Mantener el impulso hacia el cumplimiento de los Objetivos de desarrollo del milenio: Evaluación de los efectos de las intervenciones para mejorar la salud maternoinfantil y los resultados nutricionales en Bangladesh i

Mejorar la salud y nutrición maternoinfantil es prioritario para los objetivos de desarrollo. La importancia de éstos se refleja en su inclusión en las metas de reducción de la pobreza, tales como los Objetivos de desarrollo del milenio (ODM) y el Documento provisional de estrategia de lucha contra la pobreza en Bangladesh, que cuenta con el respaldo de los principales asociaciones en la tarea del desarrollo, como el Banco Mundial y el DfID. El informe aborda la temática de lo que pueden hacer los programas que cuentan con respaldo público y asistencia externa del Banco y otros organismos para acelerar el cumplimiento de metas tales como la reducción en dos tercios de la mortalidad infantil. Las pruebas presentadas aquí se refieren a Bangladesh, país que ha avanzado espectacularmente, pero que necesita mantener ese impulso inicial para lograr el cumplimiento de sus propias metas de reducción de la pobreza.

El informe aborda los siguientes aspectos: 1) lo que ocurrió con los resultados en materia de salud y nutrición infantil y la fecundidad en Bangladesh desde 1990. ¿El progreso alcanzado llega a los pobres? 2) Principales factores determinantes de los resultados de salud maternoinfantil en Bangladesh durante el período. 3) Considerando tales determinantes, ¿cuál fue el impacto de los programas que contaron con respaldo público y externo, específicamente del Banco Mundial y el DfID, en el mejoramiento de la salud y la nutrición? 4) Si las intervenciones tuvieron efectos positivos. ¿Los han logrado de manera eficaz en función de los costos?

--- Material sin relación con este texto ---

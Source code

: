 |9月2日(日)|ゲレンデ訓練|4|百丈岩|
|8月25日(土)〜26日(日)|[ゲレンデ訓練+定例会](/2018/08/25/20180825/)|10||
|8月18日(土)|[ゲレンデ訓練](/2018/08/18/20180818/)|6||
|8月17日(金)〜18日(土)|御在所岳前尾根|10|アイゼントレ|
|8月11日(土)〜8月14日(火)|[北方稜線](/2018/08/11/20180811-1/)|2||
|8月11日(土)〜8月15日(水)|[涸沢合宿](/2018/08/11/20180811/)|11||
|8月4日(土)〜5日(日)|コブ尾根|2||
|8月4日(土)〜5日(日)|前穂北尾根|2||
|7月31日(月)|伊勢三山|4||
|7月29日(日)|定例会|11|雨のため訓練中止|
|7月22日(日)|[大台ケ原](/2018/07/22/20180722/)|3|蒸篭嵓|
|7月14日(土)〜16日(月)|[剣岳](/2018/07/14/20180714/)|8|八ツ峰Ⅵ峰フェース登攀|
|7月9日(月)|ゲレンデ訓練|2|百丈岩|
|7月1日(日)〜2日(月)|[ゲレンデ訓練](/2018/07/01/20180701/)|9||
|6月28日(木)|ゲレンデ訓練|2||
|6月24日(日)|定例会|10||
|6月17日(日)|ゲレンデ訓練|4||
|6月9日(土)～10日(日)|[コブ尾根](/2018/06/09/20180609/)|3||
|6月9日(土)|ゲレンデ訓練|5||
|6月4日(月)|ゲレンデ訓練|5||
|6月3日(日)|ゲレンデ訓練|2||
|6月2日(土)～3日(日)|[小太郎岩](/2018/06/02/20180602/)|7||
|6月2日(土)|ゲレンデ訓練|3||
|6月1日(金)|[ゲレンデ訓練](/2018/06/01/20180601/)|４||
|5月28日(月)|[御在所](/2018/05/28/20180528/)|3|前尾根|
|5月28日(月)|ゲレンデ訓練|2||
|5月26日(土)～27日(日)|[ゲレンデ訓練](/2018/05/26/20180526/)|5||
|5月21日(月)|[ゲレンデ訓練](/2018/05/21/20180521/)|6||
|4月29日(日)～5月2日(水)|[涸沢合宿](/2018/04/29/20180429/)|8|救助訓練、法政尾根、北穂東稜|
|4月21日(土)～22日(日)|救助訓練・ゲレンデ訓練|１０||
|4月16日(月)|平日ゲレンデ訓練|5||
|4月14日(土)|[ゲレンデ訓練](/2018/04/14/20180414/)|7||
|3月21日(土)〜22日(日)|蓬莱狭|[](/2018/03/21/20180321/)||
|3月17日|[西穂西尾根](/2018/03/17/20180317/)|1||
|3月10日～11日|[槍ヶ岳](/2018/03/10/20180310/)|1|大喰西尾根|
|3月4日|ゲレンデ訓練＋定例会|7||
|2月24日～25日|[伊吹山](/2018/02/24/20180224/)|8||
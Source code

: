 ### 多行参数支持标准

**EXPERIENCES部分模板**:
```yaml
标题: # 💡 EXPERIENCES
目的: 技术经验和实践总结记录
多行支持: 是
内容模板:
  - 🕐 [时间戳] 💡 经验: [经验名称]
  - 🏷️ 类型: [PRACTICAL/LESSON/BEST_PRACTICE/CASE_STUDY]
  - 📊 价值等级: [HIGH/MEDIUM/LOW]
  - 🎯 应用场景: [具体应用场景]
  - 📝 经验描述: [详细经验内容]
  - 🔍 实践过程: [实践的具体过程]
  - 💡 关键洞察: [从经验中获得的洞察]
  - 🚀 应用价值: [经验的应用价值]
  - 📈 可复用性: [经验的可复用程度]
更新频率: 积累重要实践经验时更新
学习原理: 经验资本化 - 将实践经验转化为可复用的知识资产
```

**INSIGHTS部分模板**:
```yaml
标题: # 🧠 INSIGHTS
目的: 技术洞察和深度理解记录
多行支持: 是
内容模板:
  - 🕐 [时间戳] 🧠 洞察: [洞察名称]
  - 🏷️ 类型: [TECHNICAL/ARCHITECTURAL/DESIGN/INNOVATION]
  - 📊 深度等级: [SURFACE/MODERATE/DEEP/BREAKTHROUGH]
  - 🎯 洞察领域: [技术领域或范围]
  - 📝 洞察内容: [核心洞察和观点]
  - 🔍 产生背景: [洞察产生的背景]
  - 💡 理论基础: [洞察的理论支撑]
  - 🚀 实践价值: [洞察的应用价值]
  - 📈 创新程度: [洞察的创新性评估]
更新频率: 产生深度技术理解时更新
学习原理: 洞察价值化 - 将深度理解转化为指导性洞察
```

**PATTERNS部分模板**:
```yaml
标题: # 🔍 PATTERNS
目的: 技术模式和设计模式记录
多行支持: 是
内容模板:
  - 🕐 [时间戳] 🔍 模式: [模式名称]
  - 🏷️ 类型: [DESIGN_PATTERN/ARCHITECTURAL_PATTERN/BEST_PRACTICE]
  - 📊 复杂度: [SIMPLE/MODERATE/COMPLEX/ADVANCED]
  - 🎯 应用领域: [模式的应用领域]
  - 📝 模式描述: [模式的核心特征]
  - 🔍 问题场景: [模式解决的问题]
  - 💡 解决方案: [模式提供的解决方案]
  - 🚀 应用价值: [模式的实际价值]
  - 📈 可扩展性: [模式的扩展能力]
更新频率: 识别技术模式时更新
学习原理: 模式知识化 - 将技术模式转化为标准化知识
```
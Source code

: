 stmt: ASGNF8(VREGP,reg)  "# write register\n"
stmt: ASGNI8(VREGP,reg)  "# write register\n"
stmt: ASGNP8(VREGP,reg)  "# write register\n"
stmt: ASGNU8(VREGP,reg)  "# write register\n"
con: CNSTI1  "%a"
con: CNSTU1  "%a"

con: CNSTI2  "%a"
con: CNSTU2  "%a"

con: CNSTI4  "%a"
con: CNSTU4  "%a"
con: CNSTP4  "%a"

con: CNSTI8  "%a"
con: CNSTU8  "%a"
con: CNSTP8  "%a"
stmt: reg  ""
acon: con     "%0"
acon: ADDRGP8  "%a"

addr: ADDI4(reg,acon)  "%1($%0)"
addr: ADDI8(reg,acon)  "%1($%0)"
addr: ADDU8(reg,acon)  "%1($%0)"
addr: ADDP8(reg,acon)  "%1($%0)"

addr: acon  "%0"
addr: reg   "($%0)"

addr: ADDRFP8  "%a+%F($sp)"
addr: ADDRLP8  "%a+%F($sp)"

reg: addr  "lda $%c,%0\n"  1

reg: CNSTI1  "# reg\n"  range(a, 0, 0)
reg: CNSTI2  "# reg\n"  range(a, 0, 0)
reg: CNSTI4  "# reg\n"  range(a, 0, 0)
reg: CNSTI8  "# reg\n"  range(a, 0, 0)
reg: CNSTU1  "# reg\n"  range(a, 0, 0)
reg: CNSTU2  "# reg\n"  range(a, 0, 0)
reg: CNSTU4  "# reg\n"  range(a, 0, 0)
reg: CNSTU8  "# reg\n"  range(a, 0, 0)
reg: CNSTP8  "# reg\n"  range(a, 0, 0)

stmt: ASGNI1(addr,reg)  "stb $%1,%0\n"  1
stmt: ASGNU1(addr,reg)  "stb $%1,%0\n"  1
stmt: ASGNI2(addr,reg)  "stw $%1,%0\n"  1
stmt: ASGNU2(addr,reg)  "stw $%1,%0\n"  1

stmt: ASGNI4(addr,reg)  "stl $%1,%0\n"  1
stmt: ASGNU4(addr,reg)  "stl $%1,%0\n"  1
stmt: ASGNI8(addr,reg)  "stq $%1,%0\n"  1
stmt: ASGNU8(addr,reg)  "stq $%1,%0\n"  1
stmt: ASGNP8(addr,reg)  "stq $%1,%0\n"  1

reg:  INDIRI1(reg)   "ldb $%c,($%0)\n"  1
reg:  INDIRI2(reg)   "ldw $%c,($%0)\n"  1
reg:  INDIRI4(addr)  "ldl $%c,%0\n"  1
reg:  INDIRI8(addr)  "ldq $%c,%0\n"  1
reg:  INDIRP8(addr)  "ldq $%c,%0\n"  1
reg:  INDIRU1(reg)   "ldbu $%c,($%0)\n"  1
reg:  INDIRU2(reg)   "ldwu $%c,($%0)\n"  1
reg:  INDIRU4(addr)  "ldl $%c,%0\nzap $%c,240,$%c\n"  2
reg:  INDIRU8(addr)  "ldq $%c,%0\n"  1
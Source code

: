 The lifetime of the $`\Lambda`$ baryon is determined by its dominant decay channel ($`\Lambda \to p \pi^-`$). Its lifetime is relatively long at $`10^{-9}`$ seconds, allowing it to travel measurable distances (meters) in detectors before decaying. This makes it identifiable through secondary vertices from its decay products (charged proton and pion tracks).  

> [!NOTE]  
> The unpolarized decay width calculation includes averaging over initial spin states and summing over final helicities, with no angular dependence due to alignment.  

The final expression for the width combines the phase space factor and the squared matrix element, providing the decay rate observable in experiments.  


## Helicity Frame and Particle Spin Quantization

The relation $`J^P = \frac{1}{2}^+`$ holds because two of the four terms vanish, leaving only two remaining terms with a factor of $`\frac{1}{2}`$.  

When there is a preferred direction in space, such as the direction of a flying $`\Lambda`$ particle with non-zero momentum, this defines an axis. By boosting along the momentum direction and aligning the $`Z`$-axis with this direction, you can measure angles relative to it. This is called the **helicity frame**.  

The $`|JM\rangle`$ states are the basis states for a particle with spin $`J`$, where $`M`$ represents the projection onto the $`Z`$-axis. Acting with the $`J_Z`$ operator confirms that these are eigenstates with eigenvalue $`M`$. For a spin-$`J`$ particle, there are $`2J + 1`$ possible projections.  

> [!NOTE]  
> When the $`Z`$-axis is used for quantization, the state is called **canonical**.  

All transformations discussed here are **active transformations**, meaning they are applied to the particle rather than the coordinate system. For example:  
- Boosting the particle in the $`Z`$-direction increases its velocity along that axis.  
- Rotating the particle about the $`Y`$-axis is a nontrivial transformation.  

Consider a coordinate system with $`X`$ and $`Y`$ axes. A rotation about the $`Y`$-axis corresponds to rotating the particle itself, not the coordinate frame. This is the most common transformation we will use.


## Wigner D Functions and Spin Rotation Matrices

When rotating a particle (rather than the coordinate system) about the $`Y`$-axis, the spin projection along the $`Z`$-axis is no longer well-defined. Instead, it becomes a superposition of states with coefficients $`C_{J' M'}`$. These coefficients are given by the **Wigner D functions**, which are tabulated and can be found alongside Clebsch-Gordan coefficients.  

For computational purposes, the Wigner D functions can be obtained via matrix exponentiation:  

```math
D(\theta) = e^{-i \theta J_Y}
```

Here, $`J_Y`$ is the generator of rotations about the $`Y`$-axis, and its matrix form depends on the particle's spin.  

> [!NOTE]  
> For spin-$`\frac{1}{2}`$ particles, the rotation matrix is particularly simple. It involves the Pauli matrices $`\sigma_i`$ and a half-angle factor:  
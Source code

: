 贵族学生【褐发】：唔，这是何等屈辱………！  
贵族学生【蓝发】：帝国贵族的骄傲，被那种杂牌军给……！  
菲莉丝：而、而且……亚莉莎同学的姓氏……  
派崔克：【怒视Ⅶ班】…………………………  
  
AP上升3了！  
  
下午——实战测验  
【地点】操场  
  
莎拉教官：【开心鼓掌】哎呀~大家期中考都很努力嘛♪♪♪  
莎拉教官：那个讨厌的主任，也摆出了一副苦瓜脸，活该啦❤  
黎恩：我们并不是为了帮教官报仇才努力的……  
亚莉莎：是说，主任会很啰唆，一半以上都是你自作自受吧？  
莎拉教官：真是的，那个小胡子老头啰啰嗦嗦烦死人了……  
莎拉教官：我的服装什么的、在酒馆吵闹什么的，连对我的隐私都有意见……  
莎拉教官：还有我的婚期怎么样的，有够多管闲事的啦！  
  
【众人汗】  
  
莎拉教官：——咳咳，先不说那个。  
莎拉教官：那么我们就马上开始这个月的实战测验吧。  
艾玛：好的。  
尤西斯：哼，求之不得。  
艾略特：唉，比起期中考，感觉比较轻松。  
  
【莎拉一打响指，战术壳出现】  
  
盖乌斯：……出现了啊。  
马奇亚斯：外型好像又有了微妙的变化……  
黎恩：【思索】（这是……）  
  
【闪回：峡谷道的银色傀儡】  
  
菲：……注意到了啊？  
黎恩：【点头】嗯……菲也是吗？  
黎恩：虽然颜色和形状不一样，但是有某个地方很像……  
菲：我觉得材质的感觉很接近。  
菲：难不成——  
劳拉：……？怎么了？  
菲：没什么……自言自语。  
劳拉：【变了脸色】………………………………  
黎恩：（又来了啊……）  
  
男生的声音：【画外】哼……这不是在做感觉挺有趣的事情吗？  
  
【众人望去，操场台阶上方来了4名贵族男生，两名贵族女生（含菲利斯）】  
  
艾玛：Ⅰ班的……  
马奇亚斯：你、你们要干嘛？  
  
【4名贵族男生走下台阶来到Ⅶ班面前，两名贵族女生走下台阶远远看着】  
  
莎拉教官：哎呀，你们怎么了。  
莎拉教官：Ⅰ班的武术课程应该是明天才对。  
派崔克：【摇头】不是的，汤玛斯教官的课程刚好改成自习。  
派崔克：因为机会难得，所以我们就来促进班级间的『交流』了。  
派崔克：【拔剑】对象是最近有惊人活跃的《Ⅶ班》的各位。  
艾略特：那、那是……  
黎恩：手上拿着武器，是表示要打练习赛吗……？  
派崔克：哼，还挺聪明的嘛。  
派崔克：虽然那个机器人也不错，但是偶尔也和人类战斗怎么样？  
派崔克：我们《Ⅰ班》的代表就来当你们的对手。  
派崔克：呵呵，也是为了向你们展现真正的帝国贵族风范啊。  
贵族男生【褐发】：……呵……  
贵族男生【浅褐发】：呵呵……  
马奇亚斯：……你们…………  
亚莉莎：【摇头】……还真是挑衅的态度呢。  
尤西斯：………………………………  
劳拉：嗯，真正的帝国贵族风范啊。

Tendencias en la mortalidad de menores de cinco años, fecundidad y nutrición

A pesar de un inicio poco auspicioso después de la guerra y el hambre, Bangladesh ha logrado tasas de progreso espectaculares durante los últimos dos decenios, específicamente en materia de disminución de la fecundidad. Contrario a la percepción común, la fecundidad continuó descendiendo durante la década de 1990. La mortalidad de los menores de cinco años también disminuyó a un ritmo considerable, de manera que Bangladesh fue uno de los pocos países que alcanzó una tasa de disminución que le permitiría cumplir el Objetivo de desarrollo de milenio de una reducción de dos tercios antes de 2015. La excepción en este campo ha sido la nutrición. Las mediciones físicas del estado nutricional comenzaron a mostrar algunas mejoras sólo en la década de 1990 y la malnutrición se mantiene en niveles altos.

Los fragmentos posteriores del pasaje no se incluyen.